0.3% FTT-ETH Highlights:

  • Although the Net Return was strongly mitigated by the downward price action of FTT / ETH in Q4, the LP position vastly outperformed simply holding FTT & ETH by 10.27%, for an annualized outperformance of 41.08%

(see charts in the link above - was only able to embed one media image)


The management of liquidity would take place through our position manager contracts called the Hypervisor https://github.com/GammaStrategies/hypervisor

The Hypervisor contract manages both a base position and limit position at all times and as such, we maintain higher profitability due to not incurring the swap fees upon rebalancing price ranges.

Only the DAO’s multisig address provided will have the right to withdraw assets from the Hypervisor once deposited into the Hypervisor contract. The position manager contract has the right to a few functions which are to set liquidity ranges and to re-invest earned fees. The Hypervisor contract is non-custodial in that only the whitelisted address may withdraw assets from the Hypervisor. In that sense, this process is a lot more secure from external risks (such as flashloan attacks) which involve other parties depositing and withdrawing from the same position manager contract.

In terms of the business model, Gamma collects 10% of the fees returned from the position and distributes that to its stakers. 90% of the fees returned are re-invested back into BitDAO’s LP positions.

Potential Budget:

  1. Deploy $4 million of liquidity to the 0.3% FTT-ETH pool on Uniswap v3
  2. Deploy $4 million of liquidity to the 0.05% ETH-USDC pool on Uniswap v3

Next Steps:

Please let us know what you think of our proposal and ask us any questions! We’re happy to delve into more details.
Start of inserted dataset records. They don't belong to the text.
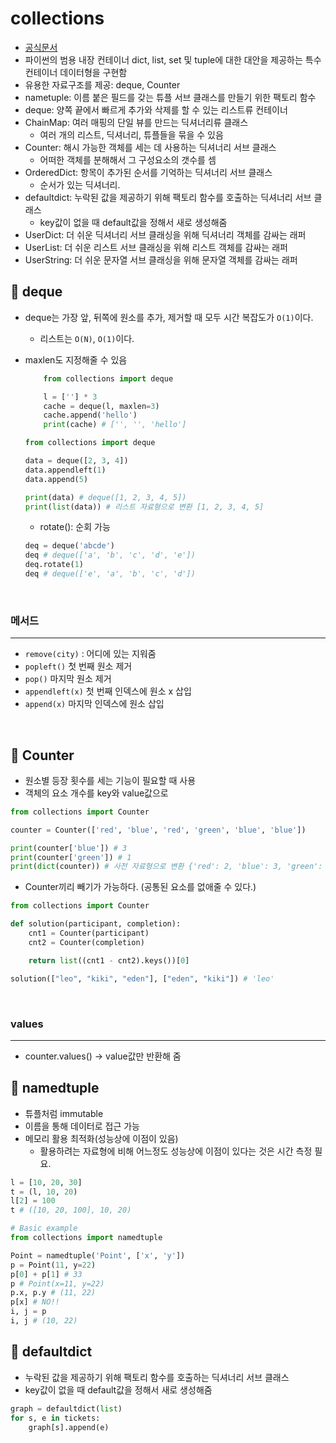 # collections

- [공식문서](https://docs.python.org/ko/3.10/library/collections.html)
- 파이썬의 범용 내장 컨테이너 dict, list, set 및 tuple에 대한 대안을 제공하는 특수 컨테이너 데이터형을 구현함
- 유용한 자료구조를 제공: deque, Counter
- nametuple: 이름 붙은 필드를 갖는 튜플 서브 클래스를 만들기 위한 팩토리 함수
- deque: 양쪽 끝에서 빠르게 추가와 삭제를 할 수 있는 리스트류 컨테이너
- ChainMap: 여러 매핑의 단일 뷰를 만드는 딕셔너리류 클래스
  - 여러 개의 리스트, 딕셔너리, 튜플들을 묶을 수 있음
- Counter: 해시 가능한 객체를 세는 데 사용하는 딕셔너리 서브 클래스
  - 어떠한 객체를 분해해서 그 구성요소의 갯수를 셈
- OrderedDict: 항목이 추가된 순서를 기억하는 딕셔너리 서브 클래스
  - 순서가 있는 딕셔너리.
- defaultdict: 누락된 값을 제공하기 위해 팩토리 함수를 호출하는 딕셔너리 서브 클래스
  - key값이 없을 때 default값을 정해서 새로 생성해줌
- UserDict: 더 쉬운 딕셔너리 서브 클래싱을 위해 딕셔너리 객체를 감싸는 래퍼
- UserList: 더 쉬운 리스트 서브 클래싱을 위해 리스트 객체를 감싸는 래퍼
- UserString: 더 쉬운 문자열 서브 클래싱을 위해 문자열 객체를 감싸는 래퍼

## 📑 deque

- deque는 가장 앞, 뒤쪽에 원소를 추가, 제거할 때 모두 시간 복잡도가 `O(1)`이다.
  - 리스트는 `O(N)`, `O(1)`이다.
- maxlen도 지정해줄 수 있음

  ```python
      from collections import deque

      l = [''] * 3
      cache = deque(l, maxlen=3)
      cache.append('hello')
      print(cache) # ['', '', 'hello']

  from collections import deque

  data = deque([2, 3, 4])
  data.appendleft(1)
  data.append(5)

  print(data) # deque([1, 2, 3, 4, 5])
  print(list(data)) # 리스트 자료형으로 변환 [1, 2, 3, 4, 5]
  ```

  - rotate(): 순회 가능

  ```python
  deq = deque('abcde')
  deq # deque(['a', 'b', 'c', 'd', 'e'])
  deq.rotate(1)
  deq # deque(['e', 'a', 'b', 'c', 'd'])
  ```

<br />

### 메서드

---

- `remove(city)` : 어디에 있는 지워줌
- `popleft()` 첫 번째 원소 제거
- `pop()` 마지막 원소 제거
- `appendleft(x)` 첫 번째 인덱스에 원소 x 삽입
- `append(x)` 마지막 인덱스에 원소 삽입

<br />

## 📑 Counter

- 원소별 등장 횟수를 세는 기능이 필요할 때 사용
- 객체의 요소 개수를 key와 value값으로

```python
from collections import Counter

counter = Counter(['red', 'blue', 'red', 'green', 'blue', 'blue'])

print(counter['blue']) # 3
print(counter['green']) # 1
print(dict(counter)) # 사전 자료형으로 변환 {'red': 2, 'blue': 3, 'green': 1}
```

- Counter끼리 빼기가 가능하다. (공통된 요소를 없애줄 수 있다.)

```py
from collections import Counter

def solution(participant, completion):
    cnt1 = Counter(participant)
    cnt2 = Counter(completion)

    return list((cnt1 - cnt2).keys())[0]

solution(["leo", "kiki", "eden"], ["eden", "kiki"]) # 'leo'
```

<br />

### values

---

- counter.values() → value값만 반환해 줌
  <br />

## 📑 namedtuple

- 튜플처럼 immutable
- 이름을 통해 데이터로 접근 가능
- 메모리 활용 최적화(성능상에 이점이 있음)
  - 활용하려는 자료형에 비해 어느정도 성능상에 이점이 있다는 것은 시간 측정 필요.

```py
l = [10, 20, 30]
t = (l, 10, 20)
l[2] = 100
t # ([10, 20, 100], 10, 20)
```

```py
# Basic example
from collections import namedtuple

Point = namedtuple('Point', ['x', 'y'])
p = Point(11, y=22)
p[0] + p[1] # 33
p # Point(x=11, y=22)
p.x, p.y # (11, 22)
p[x] # NO!!
i, j = p
i, j # (10, 22)
```

## 📑 defaultdict

- 누락된 값을 제공하기 위해 팩토리 함수를 호출하는 딕셔너리 서브 클래스
- key값이 없을 때 default값을 정해서 새로 생성해줌

```py
graph = defaultdict(list)
for s, e in tickets:
    graph[s].append(e)
```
bitDAO can do this on their own very easily, any benefits or advantages could your proposal bring to the bitDAO? How are you gonna to convince them?
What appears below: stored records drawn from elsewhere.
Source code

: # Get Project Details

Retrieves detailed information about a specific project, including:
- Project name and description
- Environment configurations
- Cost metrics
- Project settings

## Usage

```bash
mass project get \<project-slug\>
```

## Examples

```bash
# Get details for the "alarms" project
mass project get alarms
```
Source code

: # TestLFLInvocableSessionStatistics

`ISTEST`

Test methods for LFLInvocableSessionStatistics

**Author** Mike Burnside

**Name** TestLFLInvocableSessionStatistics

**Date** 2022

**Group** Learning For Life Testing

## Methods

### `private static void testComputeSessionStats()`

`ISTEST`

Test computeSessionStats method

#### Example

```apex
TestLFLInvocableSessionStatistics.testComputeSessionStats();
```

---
Just curious, didn’t mean to offend :laughing:

Providing liquidity to Uniswap v3 is not something that one can do passively like on Sushi or Uni v2. The liquidity provider is discretionarily providing liquidity in select price bands.

To illustrate, when providing liquidity on Uni v2 or Sushi, you simply provide liquidity over the entire price range. That, I agree, doesn’t require any management or the need for an active manager.
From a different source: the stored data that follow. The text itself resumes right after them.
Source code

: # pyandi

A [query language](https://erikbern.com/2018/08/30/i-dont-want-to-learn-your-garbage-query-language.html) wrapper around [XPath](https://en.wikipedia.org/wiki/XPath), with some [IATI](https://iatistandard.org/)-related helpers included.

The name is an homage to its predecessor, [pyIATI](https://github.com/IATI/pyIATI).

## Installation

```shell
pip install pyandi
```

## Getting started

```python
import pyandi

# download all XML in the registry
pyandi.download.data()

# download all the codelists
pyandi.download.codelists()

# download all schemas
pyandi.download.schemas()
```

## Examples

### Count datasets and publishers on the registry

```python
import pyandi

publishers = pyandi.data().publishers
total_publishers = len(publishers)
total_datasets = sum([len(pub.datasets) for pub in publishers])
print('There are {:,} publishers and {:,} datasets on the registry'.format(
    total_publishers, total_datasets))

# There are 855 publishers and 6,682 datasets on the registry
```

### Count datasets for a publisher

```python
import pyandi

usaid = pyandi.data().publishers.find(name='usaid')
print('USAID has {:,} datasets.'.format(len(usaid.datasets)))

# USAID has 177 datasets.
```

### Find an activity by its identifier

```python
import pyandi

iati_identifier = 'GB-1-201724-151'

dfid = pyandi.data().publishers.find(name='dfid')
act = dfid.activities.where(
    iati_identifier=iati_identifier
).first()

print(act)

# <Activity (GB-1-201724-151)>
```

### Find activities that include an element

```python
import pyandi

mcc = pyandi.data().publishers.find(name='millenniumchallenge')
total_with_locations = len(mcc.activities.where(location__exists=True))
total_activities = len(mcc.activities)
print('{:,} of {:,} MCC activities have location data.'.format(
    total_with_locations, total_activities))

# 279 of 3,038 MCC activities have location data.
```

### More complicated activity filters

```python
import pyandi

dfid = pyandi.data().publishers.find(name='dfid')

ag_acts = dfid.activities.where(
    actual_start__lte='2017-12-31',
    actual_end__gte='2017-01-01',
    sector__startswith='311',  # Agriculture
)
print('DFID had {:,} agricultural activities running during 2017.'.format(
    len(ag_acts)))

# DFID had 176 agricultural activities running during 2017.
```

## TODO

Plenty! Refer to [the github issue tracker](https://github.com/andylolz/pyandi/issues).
Uniswap v3 allows for discretionary decision making as to how to provide liquidity. For example, for the ETH-USDC pair, I can choose to provide liquidity only when the price of ETH is between $2,500 and $4,000. This concentrated liquidity position earns multiple times in fees what a full-range liquidity position (a la Uni v2 & Sushi) would generate. The tradeoff is that, you have the potential to incur much higher impermanent loss if the price were to go out of range or if the liquidity ranges are not managed effectively. Bancor actually released a research paper about how most LPs on Uniswap v3 are not able to generate fees in excess of impermanent loss.

For that reason, there became a need for active managers such as Gamma Strategies and Gelato (G-UNI) to manage ranges when Uniswap v3 was released. The main difference between Gamma and G-UNI is that we utilize machine learning algorithms to dynamically and predictively determine the width and placement of the liquidity bands as well as the timing of the rebalances. G-UNI utilizes a much more simplistic / heuristic rebalancing strategy, which arbitrarily chooses a range at +/- x% around current price and rebalances when the price moves +/- y% in either direction. This is far less optimal than our current Autoregressive Strategy, which dynamically widens the price bands during times of high volatility to lessen the impact of impermanent loss, but narrows the price bands during low volatility times to take advantage of the higher fee multiplier.

Please let me know if that makes sense. The tl;dr is that managing liquidity on Uni v3, although it can be very profitable, requires expertise in terms of how to provide liquidity to maximize yields and reduce impermanent loss because you can choose the price ranges to provide liquidity.